Keywords: DYNC2H1 gene; prenatal diagnosis; short-rib thoracic dysplasia 3 (SRTD3); skeletal dysplasia; whole-exome sequencing.

FIGURE 1

The clinical findings and genetic variation in case 1. (A) Pedigree diagram of the family with STRD3. (B–E) Ultrasonographic and MRI indications of the fetus in case 1: the fetus had extremely short limbs and a small, narrow thorax. (F) X-ray indications of the fetus in case 1: the fetus had a narrow thorax and short limbs, but no polydactyly. (G, H) The genetic variation identified in this case: proband 1 (II-4 in Case 1) carried two missense variants, namely c.2386C>T (p.Arg796Trp) and c.7289T>C (p.Ile2430Thr). Validation with Sanger sequencing demonstrated that the variants these probands carried were all inherited from their asymptomatic heterozygous carrier parents.

FIGURE 2

The clinical findings and genetic variation in case 2. (A) Pedigree diagram of the family with STRD3. (B, C) Ultrasonographic indications of the fetus in case 2: the fetus had extremely short limbs and bowing of long bones. (D–G) The genetic variation identified in case 2: proband 2 (II-2 in Case 2) carried an exonic deletion and a missense variant: exon (64–83)del and c.8190G>T (p.Leu2730Phe). qPCR validation confirmed one copy loss of the 64-83exons in DYNC2H1of proband 2 (D).
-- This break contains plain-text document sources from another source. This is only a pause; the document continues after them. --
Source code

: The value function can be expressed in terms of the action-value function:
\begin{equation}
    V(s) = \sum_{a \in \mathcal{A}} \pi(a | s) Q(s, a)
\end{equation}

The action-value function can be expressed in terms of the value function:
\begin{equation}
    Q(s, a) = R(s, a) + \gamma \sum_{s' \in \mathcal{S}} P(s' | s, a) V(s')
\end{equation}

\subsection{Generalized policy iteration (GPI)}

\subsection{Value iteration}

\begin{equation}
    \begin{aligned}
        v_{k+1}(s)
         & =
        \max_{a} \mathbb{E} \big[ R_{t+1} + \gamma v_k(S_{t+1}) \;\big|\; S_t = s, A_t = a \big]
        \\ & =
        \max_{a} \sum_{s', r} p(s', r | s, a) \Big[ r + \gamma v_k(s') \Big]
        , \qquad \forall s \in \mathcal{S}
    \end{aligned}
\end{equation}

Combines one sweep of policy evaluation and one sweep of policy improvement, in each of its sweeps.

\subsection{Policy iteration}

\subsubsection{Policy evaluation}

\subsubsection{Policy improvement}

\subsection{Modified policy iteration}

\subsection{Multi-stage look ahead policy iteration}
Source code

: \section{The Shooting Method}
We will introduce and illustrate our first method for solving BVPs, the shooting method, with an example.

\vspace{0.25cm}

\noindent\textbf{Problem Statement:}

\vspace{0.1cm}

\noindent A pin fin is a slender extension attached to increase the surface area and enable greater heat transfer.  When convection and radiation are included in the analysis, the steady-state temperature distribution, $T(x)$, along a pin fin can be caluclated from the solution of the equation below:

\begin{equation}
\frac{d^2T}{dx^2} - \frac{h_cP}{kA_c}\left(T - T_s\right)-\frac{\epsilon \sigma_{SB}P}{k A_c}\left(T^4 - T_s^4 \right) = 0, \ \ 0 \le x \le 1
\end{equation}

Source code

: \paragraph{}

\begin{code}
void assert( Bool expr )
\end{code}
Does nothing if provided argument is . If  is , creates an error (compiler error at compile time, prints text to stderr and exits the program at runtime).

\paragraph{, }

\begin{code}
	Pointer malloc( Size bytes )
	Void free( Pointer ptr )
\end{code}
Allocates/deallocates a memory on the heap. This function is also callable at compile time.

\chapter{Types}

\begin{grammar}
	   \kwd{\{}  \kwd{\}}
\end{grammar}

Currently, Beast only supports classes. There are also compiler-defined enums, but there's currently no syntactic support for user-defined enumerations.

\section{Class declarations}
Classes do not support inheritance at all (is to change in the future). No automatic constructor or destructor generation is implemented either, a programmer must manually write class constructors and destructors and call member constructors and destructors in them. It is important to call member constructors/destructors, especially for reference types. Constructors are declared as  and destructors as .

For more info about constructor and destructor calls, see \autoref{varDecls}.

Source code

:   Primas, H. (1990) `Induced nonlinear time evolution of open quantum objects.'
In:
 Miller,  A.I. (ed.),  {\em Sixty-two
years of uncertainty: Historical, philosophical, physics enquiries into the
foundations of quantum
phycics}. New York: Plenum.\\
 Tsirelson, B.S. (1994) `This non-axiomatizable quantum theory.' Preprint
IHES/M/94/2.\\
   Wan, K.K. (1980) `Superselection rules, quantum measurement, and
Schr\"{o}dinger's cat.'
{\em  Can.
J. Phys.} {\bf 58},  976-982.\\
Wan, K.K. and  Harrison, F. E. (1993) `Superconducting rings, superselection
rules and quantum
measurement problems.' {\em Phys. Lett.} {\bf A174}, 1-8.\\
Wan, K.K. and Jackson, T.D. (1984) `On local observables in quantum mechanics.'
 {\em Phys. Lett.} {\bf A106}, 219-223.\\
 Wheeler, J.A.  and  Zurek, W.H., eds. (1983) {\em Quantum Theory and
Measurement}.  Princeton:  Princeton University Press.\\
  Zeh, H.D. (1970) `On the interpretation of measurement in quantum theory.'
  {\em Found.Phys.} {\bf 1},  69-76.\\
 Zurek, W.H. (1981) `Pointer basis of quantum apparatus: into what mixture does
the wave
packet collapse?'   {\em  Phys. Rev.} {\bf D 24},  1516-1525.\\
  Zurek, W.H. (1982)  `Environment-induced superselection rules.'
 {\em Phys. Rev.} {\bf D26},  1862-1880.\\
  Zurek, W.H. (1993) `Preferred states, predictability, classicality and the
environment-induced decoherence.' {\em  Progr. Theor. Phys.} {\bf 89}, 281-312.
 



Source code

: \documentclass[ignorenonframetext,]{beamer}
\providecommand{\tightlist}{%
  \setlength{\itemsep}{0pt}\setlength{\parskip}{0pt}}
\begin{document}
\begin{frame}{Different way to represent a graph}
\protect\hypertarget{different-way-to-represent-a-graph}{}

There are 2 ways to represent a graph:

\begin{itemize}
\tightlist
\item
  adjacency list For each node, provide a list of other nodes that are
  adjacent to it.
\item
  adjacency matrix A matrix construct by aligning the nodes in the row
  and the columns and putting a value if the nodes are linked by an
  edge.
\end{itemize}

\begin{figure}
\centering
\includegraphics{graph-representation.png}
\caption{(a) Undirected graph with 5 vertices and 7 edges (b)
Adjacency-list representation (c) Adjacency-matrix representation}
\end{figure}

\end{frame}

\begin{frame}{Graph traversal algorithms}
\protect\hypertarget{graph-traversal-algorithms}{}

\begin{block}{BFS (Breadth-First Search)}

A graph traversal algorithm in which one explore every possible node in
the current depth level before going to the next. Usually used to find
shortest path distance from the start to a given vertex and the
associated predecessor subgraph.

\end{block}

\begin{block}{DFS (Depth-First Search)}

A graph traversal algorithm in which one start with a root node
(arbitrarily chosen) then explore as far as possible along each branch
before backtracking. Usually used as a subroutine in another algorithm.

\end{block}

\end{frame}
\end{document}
Validation with Sanger sequencing and qPCR demonstrated that the variants these probands carried were all inherited from their asymptomatic heterozygous carrier parents.

FIGURE 3

(A) Schematic diagram of the DYNC2H1 protein and the locations of the variants detected. (B) Conservation analysis of DYNC2H1 indicated that the protein at position 796, 2430 and 2730 are highly conserved in various species.

FIGURE 4

Results of structural analysis and molecular dynamics simulation of DYNC2H1: c.7289T>C (p.Ile2430Thr) variation. (A) Protein structure of DYNC2H1. (B, C) The wild-type structure of DYNC2H1: protein (DYNC2H1), and enlarged image of the segment containing Ile2430 residue. (D, E) The mutant structure of DYNC2H1, and segment containing the variant Thr2430 residue. (F) The number of hydrogen bonds formed between the target amino acid (meaning Ile2430 or Thr2430) and other residues. (G) Total number of hydrogen bonds in the wild-type model and the mutant model, respectively. (H, I) Comparison of local secondary structure data between Ile2430Thr mutant and wild-type. (J) RMSD: a numerical measurement indicating the difference between two structures. (K) RMSF: is a numerical measure similar to RMSD, but instead of indicating differences in position over time between entire structures; it calculates the flexibility of individual residues, or the extent to which a particular residue moves (fluctuates) during a simulation. (L) Gyrate: is a measure of the structural displacement of a protein atom with its common center of mass over the course of the simulation and provides comprehensive information about protein tightness over time. (M) SASA: measures the exposed surface in a protein structure accessible to solvent molecules.

FIGURE 5

Results of structural analysis and molecular dynamics simulation of DYNC2H1: c.8190G>T (p.Leu2730Phe) variation. (A, B) The wild-type structure of DYNC2H1: protein (DYNC2H1), and enlarged image of the segment containing Leu2730 residue. (C, D) The mutant structure of DYNC2H1, and segment containing the variant Phe2730 residue. (E) The number of hydrogen bonds formed between the target amino acid (meaning Leu2730 or Phe2730) and other residues. (F) Total number of hydrogen bonds in the wild-type model and the mutant model, respectively. (G, H) Comparison of local secondary structure data between Leu2730Phe mutant and wild-type. (I) RMSD: a numerical measurement indicating the difference between two structures. (J) RMSF: is a numerical measure similar to RMSD, but instead of indicating differences in position over time between entire structures; it calculates the flexibility of individual residues, or the extent to which a particular residue moves (fluctuates) during a simulation. (K) Gyrate: is a measure of the structural displacement of a protein atom with its common center of mass over the course of the simulation and provides comprehensive information about protein tightness over time. (L) SASA: measures the exposed surface in a protein structure accessible to solvent molecules.